Have you checked out the new federal tax forms? Waiting until the last minute to prepare your taxes this year will leave you surprised. With the new tax code, it’s a good idea to give yourself plenty of time to get familiar with the new federal tax forms. But before you get started we wanted to arm you with a few highlights to watch for with the new tax code. That’s why today we brought our very own tax extraordinaire, Grayson Blazek to share his extensive knowledge of the new federal tax forms. Listen to this episode as Grayson helps us understand what the new tax forms look like, what’s changed, how to save and be more efficient on taxes, and what planning opportunities there are to prepare for next year.

What’s different on the new federal tax forms?

Well, that time of year is here again, everyone’s favorite season: tax season! Bringing with it this year, new changes to the standard 1040. The idea behind the new federal tax form is to simplify the tax filing process. The new 1040 is touted as a postcard, while not exactly postcard sized, it is down from 79 lines to 23. Although there are only 23 lines on the new tax form there are several addendums which utilize a building block approach. There might be a touch of confusion for the first few years, but the new tax forms should be pretty easy to get used to. Listen as Grayson explains the new federal tax forms and takes us on a tour of the new 1040.

Here is the lowdown on the new schedules 1-6

  • Schedule 1 is similar to lines 10-36 of the old 1040. It is used to report extra income items like rental income and real estate and other above the line deductions.
  • Schedule 2 generally covers the old lines 45-47. It is used for the alternative minimum tax. You may not even see this one since most people won’t come across it.
  • Schedule 3 replaces lines 48-55 on the previous tax form. Schedule 3 covers child tax credits and dependent care credits.
  • Schedule 4 is a replacement for lines 57-63 and covers self-employment.
  • Schedule 5 is used for estimated tax payments and amounts paid with extensions
  • Schedule 6 is the 3rd party designee.

Besides the new federal tax forms, what else has changed?

Obviously, the changes in the tax code are not only in the format. They eliminated personal exemptions which were $4500 per taxpayer on the 2017 return as well as dependents. The child tax credit used to be $1000 per child but has been increased to $2000 per child. The income threshold has been increased. There has also been a substantial change to standard and itemized deductions. And it is estimated that the number of people that will itemize their deductions will lower from 20% to 5%. Although there are fewer deductions your overall tax burden may be similar. Listen to this episode to hear what else has changed with the new tax code.

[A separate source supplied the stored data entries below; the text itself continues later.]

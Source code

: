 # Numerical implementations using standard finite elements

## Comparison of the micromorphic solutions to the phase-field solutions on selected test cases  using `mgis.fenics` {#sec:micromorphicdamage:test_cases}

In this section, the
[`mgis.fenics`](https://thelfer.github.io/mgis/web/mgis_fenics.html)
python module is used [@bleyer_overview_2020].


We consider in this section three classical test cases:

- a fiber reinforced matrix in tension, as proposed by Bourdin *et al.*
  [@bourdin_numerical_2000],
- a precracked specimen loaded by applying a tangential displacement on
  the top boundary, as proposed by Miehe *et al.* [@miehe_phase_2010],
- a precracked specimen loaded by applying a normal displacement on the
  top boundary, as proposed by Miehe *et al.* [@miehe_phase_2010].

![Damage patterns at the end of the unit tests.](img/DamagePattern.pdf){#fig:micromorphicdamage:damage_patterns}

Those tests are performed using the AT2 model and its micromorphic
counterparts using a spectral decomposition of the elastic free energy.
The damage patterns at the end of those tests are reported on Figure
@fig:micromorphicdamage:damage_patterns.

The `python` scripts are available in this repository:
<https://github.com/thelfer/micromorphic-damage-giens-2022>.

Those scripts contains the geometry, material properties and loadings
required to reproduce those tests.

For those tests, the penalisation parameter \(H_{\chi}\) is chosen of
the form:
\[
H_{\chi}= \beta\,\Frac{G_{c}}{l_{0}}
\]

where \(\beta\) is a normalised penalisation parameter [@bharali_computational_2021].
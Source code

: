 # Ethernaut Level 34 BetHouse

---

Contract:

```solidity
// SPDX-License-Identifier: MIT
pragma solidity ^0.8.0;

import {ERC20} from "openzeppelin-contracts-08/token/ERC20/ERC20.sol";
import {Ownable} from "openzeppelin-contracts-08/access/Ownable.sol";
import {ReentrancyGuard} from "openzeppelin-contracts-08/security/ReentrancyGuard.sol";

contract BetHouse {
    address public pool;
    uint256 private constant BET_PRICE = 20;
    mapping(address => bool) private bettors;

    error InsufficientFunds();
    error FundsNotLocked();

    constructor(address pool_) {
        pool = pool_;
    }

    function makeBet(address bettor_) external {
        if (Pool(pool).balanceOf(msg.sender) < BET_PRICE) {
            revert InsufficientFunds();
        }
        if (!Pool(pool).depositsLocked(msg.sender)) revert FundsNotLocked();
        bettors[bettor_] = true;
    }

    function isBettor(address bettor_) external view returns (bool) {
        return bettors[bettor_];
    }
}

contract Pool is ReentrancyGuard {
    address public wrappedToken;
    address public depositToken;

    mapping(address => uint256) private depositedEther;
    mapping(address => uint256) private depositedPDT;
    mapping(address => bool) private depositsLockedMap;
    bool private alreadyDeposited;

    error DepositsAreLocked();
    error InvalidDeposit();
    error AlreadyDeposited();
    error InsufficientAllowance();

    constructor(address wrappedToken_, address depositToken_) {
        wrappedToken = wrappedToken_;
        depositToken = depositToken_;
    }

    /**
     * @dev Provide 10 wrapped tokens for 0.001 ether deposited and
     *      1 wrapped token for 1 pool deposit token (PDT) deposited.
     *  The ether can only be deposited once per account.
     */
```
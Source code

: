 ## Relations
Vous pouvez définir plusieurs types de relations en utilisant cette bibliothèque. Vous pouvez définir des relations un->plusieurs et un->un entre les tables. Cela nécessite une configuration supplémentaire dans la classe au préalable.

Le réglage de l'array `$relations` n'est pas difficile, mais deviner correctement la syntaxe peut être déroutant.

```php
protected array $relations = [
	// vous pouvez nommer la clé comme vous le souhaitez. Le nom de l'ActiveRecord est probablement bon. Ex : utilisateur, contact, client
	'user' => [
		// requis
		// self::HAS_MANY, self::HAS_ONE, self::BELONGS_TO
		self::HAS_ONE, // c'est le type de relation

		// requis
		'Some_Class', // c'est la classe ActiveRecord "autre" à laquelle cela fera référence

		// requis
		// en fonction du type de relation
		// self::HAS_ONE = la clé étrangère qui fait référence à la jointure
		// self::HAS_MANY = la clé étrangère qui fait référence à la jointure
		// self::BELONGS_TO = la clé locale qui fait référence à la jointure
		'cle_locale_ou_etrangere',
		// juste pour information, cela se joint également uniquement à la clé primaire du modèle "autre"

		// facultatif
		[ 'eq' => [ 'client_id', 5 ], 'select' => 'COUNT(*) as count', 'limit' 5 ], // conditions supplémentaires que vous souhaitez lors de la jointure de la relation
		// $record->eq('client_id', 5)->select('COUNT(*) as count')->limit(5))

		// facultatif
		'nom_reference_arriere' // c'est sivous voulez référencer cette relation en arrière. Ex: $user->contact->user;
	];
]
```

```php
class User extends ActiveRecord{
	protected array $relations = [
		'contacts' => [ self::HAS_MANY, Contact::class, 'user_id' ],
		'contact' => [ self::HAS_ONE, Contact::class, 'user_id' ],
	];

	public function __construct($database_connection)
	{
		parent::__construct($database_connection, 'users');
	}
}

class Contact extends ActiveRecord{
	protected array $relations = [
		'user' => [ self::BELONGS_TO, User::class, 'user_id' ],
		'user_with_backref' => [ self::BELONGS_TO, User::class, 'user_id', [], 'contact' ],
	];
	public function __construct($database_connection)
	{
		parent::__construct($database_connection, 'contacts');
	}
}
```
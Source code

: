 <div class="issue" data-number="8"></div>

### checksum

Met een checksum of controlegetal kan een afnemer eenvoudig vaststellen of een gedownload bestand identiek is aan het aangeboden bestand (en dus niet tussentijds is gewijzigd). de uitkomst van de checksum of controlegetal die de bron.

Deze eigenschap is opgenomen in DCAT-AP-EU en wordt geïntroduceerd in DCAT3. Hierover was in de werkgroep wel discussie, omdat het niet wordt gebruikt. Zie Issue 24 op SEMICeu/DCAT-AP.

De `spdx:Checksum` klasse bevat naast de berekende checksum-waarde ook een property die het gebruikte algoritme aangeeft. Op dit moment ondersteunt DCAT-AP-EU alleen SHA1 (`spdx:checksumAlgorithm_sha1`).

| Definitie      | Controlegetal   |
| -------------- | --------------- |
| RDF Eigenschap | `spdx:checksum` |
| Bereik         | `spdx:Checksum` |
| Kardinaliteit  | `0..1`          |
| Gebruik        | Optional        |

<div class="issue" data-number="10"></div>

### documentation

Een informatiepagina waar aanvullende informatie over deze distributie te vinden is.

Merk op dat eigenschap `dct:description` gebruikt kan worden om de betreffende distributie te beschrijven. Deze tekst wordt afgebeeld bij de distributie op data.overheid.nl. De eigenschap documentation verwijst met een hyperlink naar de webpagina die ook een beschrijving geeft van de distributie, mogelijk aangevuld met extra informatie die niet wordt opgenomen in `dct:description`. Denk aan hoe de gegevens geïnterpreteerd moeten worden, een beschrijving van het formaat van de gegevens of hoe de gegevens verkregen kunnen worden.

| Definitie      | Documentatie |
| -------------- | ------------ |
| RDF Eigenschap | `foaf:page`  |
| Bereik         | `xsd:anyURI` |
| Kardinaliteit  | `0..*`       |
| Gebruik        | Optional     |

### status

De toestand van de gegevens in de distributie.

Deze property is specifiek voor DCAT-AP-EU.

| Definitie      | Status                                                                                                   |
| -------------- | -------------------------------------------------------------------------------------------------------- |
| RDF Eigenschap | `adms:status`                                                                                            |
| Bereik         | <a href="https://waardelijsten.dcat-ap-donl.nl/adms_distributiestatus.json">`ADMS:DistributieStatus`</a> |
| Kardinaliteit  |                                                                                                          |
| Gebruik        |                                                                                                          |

What are the planning opportunities?

When preparing your taxes each year you have the opportunity to reflect on what you could have done to decrease your overall tax burden and what you can do in the future to ease your tax burden. Consider whether you should be taking advantage of your retirement savings accounts or health savings accounts. You can also think about your deductions and how efficiently you can space your charitable deductions. Decide whether you could donate every other year to get past the new threshold for itemized deductions. A donor-advised fund is a great tool to use when planning for your taxes. There are many other planning opportunities to consider so listen in to discover how you can begin planning next year’s taxes.

Outline of This Episode

  • [1:47] A tour of the new 1040
  • [7:01] Besides the form what else has changed?
  • [9:31] Changes to the schedule A were the main overhaul
  • [14:26] How has the overall tax rate changed?
  • [18:17] What are the planning opportunities?
  • [27:20] What has changed with the qualified business income deduction?